The virus has now spread to more than 60 countries. It is transmitted mainly by respiratory droplets or direct contact with a patient’s body fluids. As for packages of commercial goods, previous analysis has shown the virus does not survive long on objects like letters or parcels.

It is not certain how long the virus that causes COVID-19 survives on surfaces. Studies suggest they may persist on surfaces for a few hours or up to several days. This may vary under different conditions (e.g. type of surface, temperature or humidity of the environment). It usually takes days or weeks for imports from China to reach the markets of other countries, whether it by plane or ship.

“If you had perfect laboratory conditions, I would give you that the virus could survive a few days,” said George Rutherford, professor of epidemiology at the University of California, San Francisco. “But this is a short time. How long does it take a product to get from the factory in China to the U.S.? It can take two weeks at least. So, I think it’s well beyond the bound of possibility you would get infected,” he said.

However, if you think your package may be infected, clean it with simple disinfectant to kill any lingering virus and protect yourself and others. The likelihood of an infected person contaminating your electronic goods is low and the risk of catching the virus that causes COVID-19 from a package that has been moved, travelled, and exposed to different conditions and temperature is also low, according to the WHO.

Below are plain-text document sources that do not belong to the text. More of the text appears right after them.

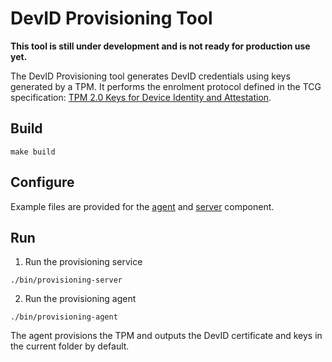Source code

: # DevID Provisioning Tool

**This tool is still under development and is not ready for production use yet.**

The DevID Provisioning tool generates DevID credentials using keys generated by a TPM.
It performs the enrolment protocol defined in the TCG specification: [TPM 2.0 Keys for Device Identity and Attestation](https://trustedcomputinggroup.org/wp-content/uploads/TCG_IWG_DevID_v1r2_02dec2020.pdf).


## Build
```
make build
```

## Configure
Example files are provided for the [agent](conf/agent/agent.conf) and [server](conf/server/server.conf) component.


## Run

1. Run the provisioning service
```
./bin/provisioning-server
```

2. Run the provisioning agent
```
./bin/provisioning-agent
```

The agent provisions the TPM and outputs the DevID certificate and keys in the current folder by default.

If you’re concerned about product contamination on your PC or smartphone, you can simply wipe it down. Just remember to wash your hands afterwards.

Actually, people should worry more about the delivery man who has coronavirus and is coughing all over your package. So, maybe you should let the package sit outside untouched for another day or two. 

According to GFK, an international market research institute, the world’s 5G smartphone shipments in 2020 are estimated to reach 170 million. China expects to sell 110 million 5G handsets, accounting for 65% of global shipments.

Chinese tech firms have demonstrated their resilience in the face of the difficulties and uncertainties posed by the ongoing epidemic. Many smartphone makers in China switched to “crisis mode” soon after the outbreak.

Vivo, a major smartphone maker headquartered in the southern Chinese city of Dongguan, Guangdong province, initiated an emergency response and provided its employees with regularly-updated information on prevention measures in the fight against the virus. For customers who have ordered phones online, it disinfected them before delivering them by mail.

Chinese computer manufacturer Lenovo resumed operations amid the fight against the coronavirus. Its employees were required to wear masks, have their body temperature checked and hands disinfected before they were allowed to enter the company’s headquarters in Beijing.

China’s exports of machinery, electrical and electronic products in the category of processing and assembling trade totaled $466.4 billion last year, making up 65.4% of the national total of such products. The EU, the United States and China’s Hong Kong Special Administrative Region were the three major destinations.

China’s electronic information industry has grown faster than the national GDP growth rate. In 2019, China’s electronic information manufacturing industry’s designated scale increased 9.3% in added value year on year, according to the Ministry of Industry and Information Technology (MIIT).